3 thoughts on “Grossvaters Kommentar”

  1. Erschreckend oder mindestens beunruhigend: G. Orwells „1984“ lässt grüssen!
    Ich behaupte schon lange, dass nicht die Atombombe für den Zusammenbruch unserer Kultur die grösste Gefahr sein wird, sondern diejenigen, welche die Computerwelt im Griff haben.
    Ich kann mich diesbezüglich nicht adäquat ausdrücken, hoffe aber, dass du verstehst was ich meine. Wenn irgend ein System zusammenbricht, so fliesst auch heute schon kein Wasser mehr (WC-Spülungen also ebenfalls nicht mehr), Strom kann ausfallen; Züge, Flugsicherungen, Kommunikationsmittel, kurz fast alles wird heute komputergesteuert und kann demnach von Hackern angegriffen werden.
    Zu deiner Science-Fiction-Story: Wer weiss , vielleicht bist du ein künftiger Orwell, Huxley, Zelazny, Verne? Ich hatte in den 60er- und 70er-Jahren mit Begeisterung Science Fiction konsumiert und muss heute feststellen, dass diese Autoren beileibe keine irren Fantasten waren.
    Zum Glück sind Facebook etc für mich ein absolutes Tabu, ebenso E-Banking. Trotz alledem wähne ich mich nicht in Sicherheit, denn auch ich bin Google-Konsument und ich weiss, dass ich meine Interessen unfreiwillig mit mir Unbekannten teilen muss. „Nur User“ sein, kann also nicht „harmlos“ sein, leider.

  2. ha drum hüt gwöhnlechi Margge uf Charte und Kuvèr gkläbt…
    aber du kennsch mi ja und weisch wo’s süsch no chnorzet.
    D Aagebot für Simcharte si so gross, dass ig nid weiss, was de jitz für mini Situation ds richtige isch und d Franzose chöi mer’s ou nid säge, jede schickt mi zum nächschte Fachlade und am Schluss loufe n ig mit eme sturme Chopf zrügg uf e Zältplatz und häbe d Füess ufe u schribe ganz normal e Brief. Nume dini Gschicht, die han ig halt scho wölle läse. Voilà, jitz han ig d Bscheerig u drum gits keini Standortmäldige meh. Tschou und merci für dini Orwell-Gschicht. Katharina

  3. Am besten gefällt mir neben der Einführung und dem Vergleich mit deinem Grossvater die Vorstellung, dass es möglich sein sollte, könnte, ist oder sein wird, mich und uns durch die Kamera zu beobachten.
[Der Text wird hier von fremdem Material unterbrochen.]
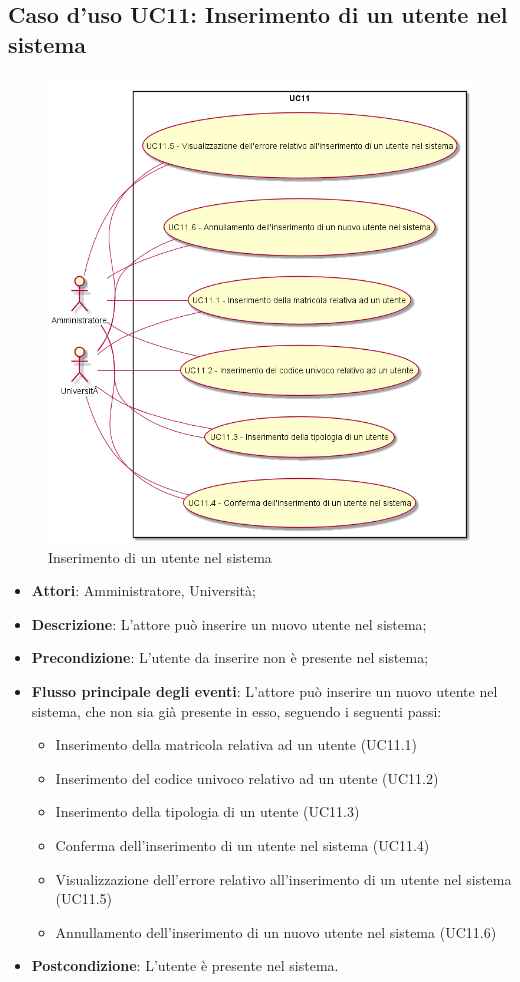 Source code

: \subsection{Caso d'uso \texorpdfstring{UC11}{UC11}: Inserimento di un utente nel sistema}
\begin{figure} [H]
\centering
\includegraphics[scale=0.45]{./img/UC11.png}
\caption{Inserimento di un utente nel sistema}\label{}
\end{figure}
\begin{itemize}
\item \textbf{Attori}: Amministratore, Università;
\item \textbf{Descrizione}: L'attore può inserire un nuovo utente nel sistema;
\item \textbf{Precondizione}: L'utente da inserire non è presente nel sistema;
\item \textbf{Flusso principale degli eventi}: L'attore può inserire un nuovo utente nel sistema, che non sia già presente in esso, seguendo i seguenti passi:
\begin{itemize}
\item Inserimento della matricola relativa ad un utente (UC11.1)
\item Inserimento del codice univoco relativo ad un utente (UC11.2)
\item Inserimento della tipologia di un utente  (UC11.3)
\item Conferma dell'inserimento di un utente nel sistema (UC11.4)
\item Visualizzazione dell'errore relativo all'inserimento di un utente nel sistema (UC11.5)
\item Annullamento dell'inserimento di un nuovo utente nel sistema (UC11.6)
\end{itemize}
\item \textbf{Postcondizione}: L'utente è presente nel sistema.
\end{itemize}
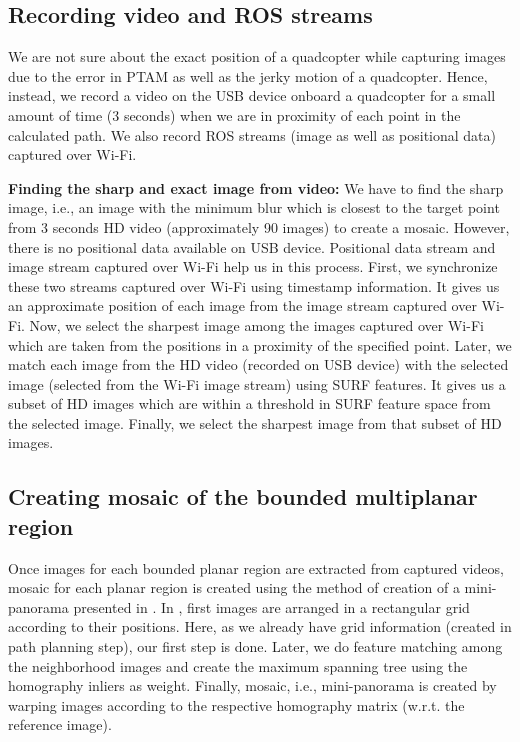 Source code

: \subsection{Recording video and ROS streams}
 We are not sure about the exact position of a quadcopter while capturing
 images due to the error in PTAM as well as the jerky motion of a quadcopter. 
 Hence, instead, we record a video on the USB device onboard a quadcopter for a
 small amount of time (3 seconds) when we are in proximity of each point in the calculated path. We
also record ROS streams (image as well as positional data) captured over Wi-Fi.

\noindent\textbf{Finding the sharp and exact image from video:} We have to find
the sharp image, i.e., an image with the minimum blur which is closest to the
target point from 3 seconds HD video (approximately 90 images) to create a
mosaic. However, there is no positional data available on USB device. Positional
data stream and image stream captured over Wi-Fi help us in this process. First, we synchronize these
two streams captured over Wi-Fi using timestamp information. It gives us an
approximate position of each image from the image stream captured over Wi-Fi.
Now, we select the sharpest image among the images captured over Wi-Fi which
are taken from the positions in a proximity of the specified point. Later,
we match each image from the HD video (recorded on USB device) with the
selected image (selected from the Wi-Fi image stream) using SURF features. It
gives us a subset of HD images which are within a threshold in SURF\cite{Bay} feature
space from the selected image. Finally, we select the sharpest image from that subset of HD images.

\subsection{Creating mosaic of the bounded multiplanar region}
Once images for each bounded planar region are extracted from captured
videos, mosaic for each planar region is created using the method of creation of
a mini-panorama presented in \cite{Prasad16}. In \cite{Prasad16}, first images
are arranged in a rectangular grid according to their positions. Here, as we
already have grid information (created in path planning step), our first step
is done. Later, we do feature matching among the neighborhood images and create
the maximum spanning tree using the homography inliers as weight.  Finally,
mosaic, i.e., mini-panorama is created by warping images according to the
respective homography matrix (w.r.t. the  reference image).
Das wäre und ist dann wirklich eine unheimliche und unangenehme Situation.
    Als Konsumenten hätten wir einige Trümpfe in der Hand, ich frage mich aber welche ich selber habe.
    Die Geschichte hat mir gefallen, nachdenklich gestimmt aber sie ist ja auch humor- und somit auch gehaltvoll.
    Und jetzt freue ich mich auf die nächste Geschichte, die ich jetzt soeben lesen werde.